§ **BRIEF**
Exactly the lines starting at the line containing "JSON + useState" and ending at the line containing "- **結合 AI 分析與預測**：未來可導入機器學習模型（如時間序列分析），預測未來幾季的水位變化與地層下陷風險。" are to be written out from the listing below, both included.

§ **SUPPLIED INFORMATION**
■ ■ ■ ■ ■

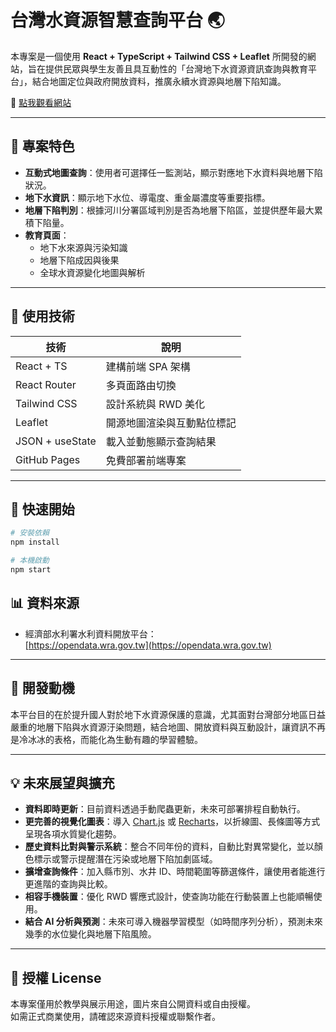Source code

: # 台灣水資源智慧查詢平台 🌏

本專案是一個使用 **React + TypeScript + Tailwind CSS + Leaflet** 所開發的網站，旨在提供民眾與學生友善且具互動性的「台灣地下水資源資訊查詢與教育平台」，結合地圖定位與政府開放資料，推廣永續水資源與地層下陷知識。

🔗 [點我觀看網站](https://fenghsuisme.github.io/water_resource_Taiwan/)

---

## 🚀 專案特色

- **互動式地圖查詢**：使用者可選擇任一監測站，顯示對應地下水資料與地層下陷狀況。
- **地下水資訊**：顯示地下水位、導電度、重金屬濃度等重要指標。
- **地層下陷判別**：根據河川分署區域判別是否為地層下陷區，並提供歷年最大累積下陷量。
- **教育頁面**：
  - 地下水來源與污染知識
  - 地層下陷成因與後果
  - 全球水資源變化地圖與解析

---

## 🔧 使用技術

| 技術            | 說明                              |
|-----------------|-----------------------------------|
| React + TS      | 建構前端 SPA 架構                |
| React Router    | 多頁面路由切換                    |
| Tailwind CSS    | 設計系統與 RWD 美化                |
| Leaflet         | 開源地圖渲染與互動點位標記        |
| JSON + useState | 載入並動態顯示查詢結果            |
| GitHub Pages    | 免費部署前端專案                  |

---

## 🏁 快速開始

```bash
# 安裝依賴
npm install

# 本機啟動
npm start

```

## 📊 資料來源

- 經濟部水利署水利資料開放平台：  
  [https://opendata.wra.gov.tw](https://opendata.wra.gov.tw)

---

## 📌 開發動機

本平台目的在於提升國人對於地下水資源保護的意識，尤其面對台灣部分地區日益嚴重的地層下陷與水資源汙染問題，結合地圖、開放資料與互動設計，讓資訊不再是冷冰冰的表格，而能化為生動有趣的學習體驗。

---

## 💡 未來展望與擴充

- **資料即時更新**：目前資料透過手動爬蟲更新，未來可部署排程自動執行。
- **更完善的視覺化圖表**：導入 [Chart.js](https://www.chartjs.org/) 或 [Recharts](https://recharts.org/)，以折線圖、長條圖等方式呈現各項水質變化趨勢。
- **歷史資料比對與警示系統**：整合不同年份的資料，自動比對異常變化，並以顏色標示或警示提醒潛在污染或地層下陷加劇區域。
- **擴增查詢條件**：加入縣市別、水井 ID、時間範圍等篩選條件，讓使用者能進行更進階的查詢與比較。
- **相容手機裝置**：優化 RWD 響應式設計，使查詢功能在行動裝置上也能順暢使用。
- **結合 AI 分析與預測**：未來可導入機器學習模型（如時間序列分析），預測未來幾季的水位變化與地層下陷風險。

---

## 📜 授權 License

本專案僅用於教學與展示用途，圖片來自公開資料或自由授權。  
如需正式商業使用，請確認來源資料授權或聯繫作者。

■ ■ ■ ■ ■

§ **REPLY TO THE TASK**
| JSON + useState | 載入並動態顯示查詢結果            |
| GitHub Pages    | 免費部署前端專案                  |

---

## 🏁 快速開始

```bash
# 安裝依賴
npm install

# 本機啟動
npm start

```

## 📊 資料來源

- 經濟部水利署水利資料開放平台：  
  [https://opendata.wra.gov.tw](https://opendata.wra.gov.tw)

---

## 📌 開發動機

本平台目的在於提升國人對於地下水資源保護的意識，尤其面對台灣部分地區日益嚴重的地層下陷與水資源汙染問題，結合地圖、開放資料與互動設計，讓資訊不再是冷冰冰的表格，而能化為生動有趣的學習體驗。

---

## 💡 未來展望與擴充

- **資料即時更新**：目前資料透過手動爬蟲更新，未來可部署排程自動執行。
- **更完善的視覺化圖表**：導入 [Chart.js](https://www.chartjs.org/) 或 [Recharts](https://recharts.org/)，以折線圖、長條圖等方式呈現各項水質變化趨勢。
- **歷史資料比對與警示系統**：整合不同年份的資料，自動比對異常變化，並以顏色標示或警示提醒潛在污染或地層下陷加劇區域。
- **擴增查詢條件**：加入縣市別、水井 ID、時間範圍等篩選條件，讓使用者能進行更進階的查詢與比較。
- **相容手機裝置**：優化 RWD 響應式設計，使查詢功能在行動裝置上也能順暢使用。
- **結合 AI 分析與預測**：未來可導入機器學習模型（如時間序列分析），預測未來幾季的水位變化與地層下陷風險。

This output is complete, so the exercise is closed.